Os detetives já entraram em contato com a família do motorista do carro, que também está foragido, mas negocia com a polícia a apresentação na delegacia. Segundo informe oficial, a polícia chegou até o motorista e proprietário do veículo pela placa do automóvel, localizado na noite passada com avarias, em Pinheiros, bairro na Zona Oeste de São Paulo.
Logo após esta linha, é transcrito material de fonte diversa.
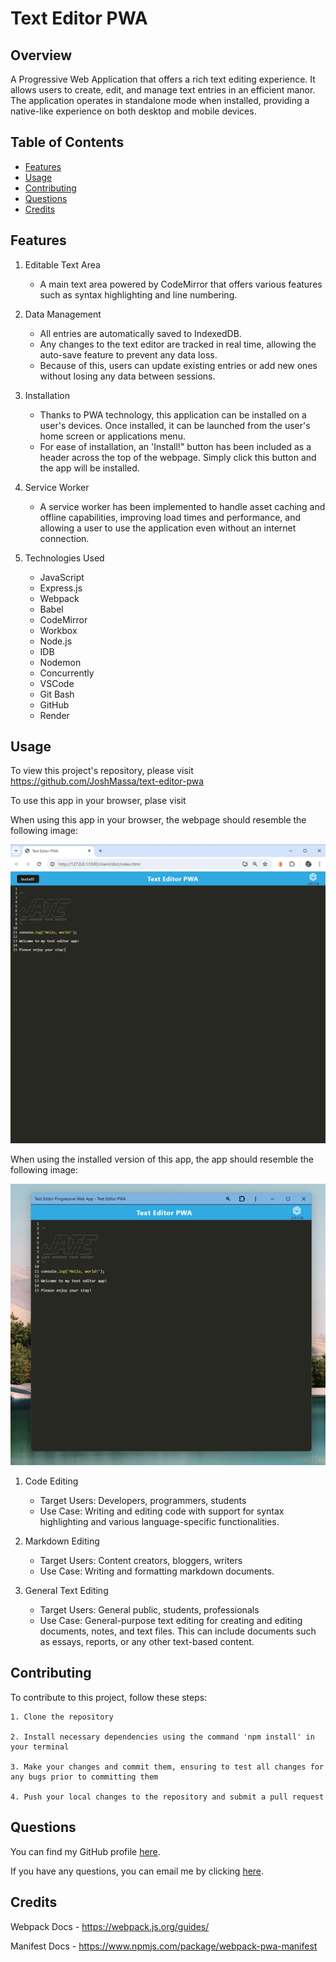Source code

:# Text Editor PWA

## Overview
A Progressive Web Application that offers a rich text editing experience. It allows users to create, edit, and manage text entries in an efficient manor. The application operates in standalone mode when installed, providing a native-like experience on both desktop and mobile devices.

## Table of Contents
- [Features](#features)
- [Usage](#usage)
- [Contributing](#contributing)
- [Questions](#questions)
- [Credits](#credits)

## Features

1. Editable Text Area

    * A main text area powered by CodeMirror that offers various features such as syntax highlighting and line numbering.

2. Data Management

    * All entries are automatically saved to IndexedDB.
    * Any changes to the text editor are tracked in real time, allowing the auto-save feature to prevent any data loss.
    * Because of this, users can update existing entries or add new ones without losing any data between sessions.

3. Installation

    * Thanks to PWA technology, this application can be installed on a user's devices. Once installed, it can be launched from the user's home screen or applications menu.
    * For ease of installation, an 'Install!" button has been included as a header across the top of the webpage. Simply click this button and the app will be installed.

4. Service Worker

    * A service worker has been implemented to handle asset caching and offline capabilities, improving load times and performance, and allowing a user to use the application even without an internet connection.

5. Technologies Used

    * JavaScript
    * Express.js
    * Webpack
    * Babel
    * CodeMirror
    * Workbox
    * Node.js
    * IDB
    * Nodemon
    * Concurrently
    * VSCode
    * Git Bash
    * GitHub
    * Render


## Usage

To view this project's repository, please visit https://github.com/JoshMassa/text-editor-pwa

To use this app in your browser, plase visit 

When using this app in your browser, the webpage should resemble the following image:

![Browser View](./client/src/images/browser-view.png)

When using the installed version of this app, the app should resemble the following image:

![Installed App View](./client/src/images/installed-app-view.png)

1. Code Editing
    
    * Target Users: Developers, programmers, students
    * Use Case: Writing and editing code with support for syntax highlighting and various language-specific functionalities.

2. Markdown Editing

    * Target Users: Content creators, bloggers, writers
    * Use Case: Writing and formatting markdown documents.

3. General Text Editing

    * Target Users: General public, students, professionals
    * Use Case: General-purpose text editing for creating and editing documents, notes, and text files. This can include documents such as essays, reports, or any other text-based content.

## Contributing

To contribute to this project, follow these steps:

    1. Clone the repository

    2. Install necessary dependencies using the command 'npm install' in your terminal

    3. Make your changes and commit them, ensuring to test all changes for any bugs prior to committing them

    4. Push your local changes to the repository and submit a pull request

## Questions

You can find my GitHub profile [here](https://www.github.com/JoshMassa). 

If you have any questions, you can email me by clicking [here](mailto:joshuamassapelletier@outlook.com).

## Credits

Webpack Docs - https://webpack.js.org/guides/

Manifest Docs - https://www.npmjs.com/package/webpack-pwa-manifest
O delegado Archimedes Cassão Veras Júnior, líder das investigações, revelou que se trata de um jovem paulistano. Os policiais foram até a casa do suspeito, horas após confirmada a localização do indivíduo, mas ele não se encontrava. As equipes policiais foram contatadas, em seguida, por um advogado, com procuração da família, para negociar as condições para que o jovem se entregasse. Entre as exigências feitas pela família é que ele se apresente em outra delegacia que não seja a seccional de Osasco, que coordena as investigações, para evitar o assédio da imprensa.
O suspeito deve se entregar no início desta semana, acredita o delegado Veras Júnior, que visa esclarecer a real participação do jovem no episódio e esclarecer se apenas deu carona ao possível assassino, sem saber de suas intenções, ou se já conhecia as intenções do autor dos disparos e compactuava com elas.
O crime
O cartunista Glauco Vilas Boas, e de seu filho Raoni, foram assassinados a tiros na casa do cartunista, em Osasco, na Grande São Paulo, durante a madrugada de sexta-feira. Testemunhas disseram que o suspeito chegou ao local e rendeu a enteada de 30 anos, que mora em uma casa no mesmo terreno. Glauco e a mulher Bia ouviram gritos, foram ao quintal, e começaram a conversar com Nunes.
Ele era conhecido da família por já ter frequentado a igreja Céu de Maria, que segue os princípios do Santo Daime e foi fundada por Glauco. Ainda segundo as testemunhas, Cadu, como era conhecido o estudante, armado com uma pistola automática, delirava e queria levar todos para a casa de sua mãe, em São Paulo, com o objetivo de afirmarem à mulher que ele era Jesus Cristo.
Glauco tentava negociar com Nunes para ir sozinho e chegou a ser agredido, mas não reagiu, segundo apurou o delegado Veras Júnior. Em meio à discussão, porém, Raoni chegou ao local de carro. Ato seguinte, Cadu teria atirado contra pai e filho, embora os motivos ainda não tenham sido descobertos. Ambos chegaram a ser atendidos no hospital da cidade, mas não suportaram os ferimentos.
Os corpos do cartunista e de seu filho Raoni foram enterrados na manhã de sábado, no cemitério Gethsêmani Anhanguera, na Zona Norte de São Paulo.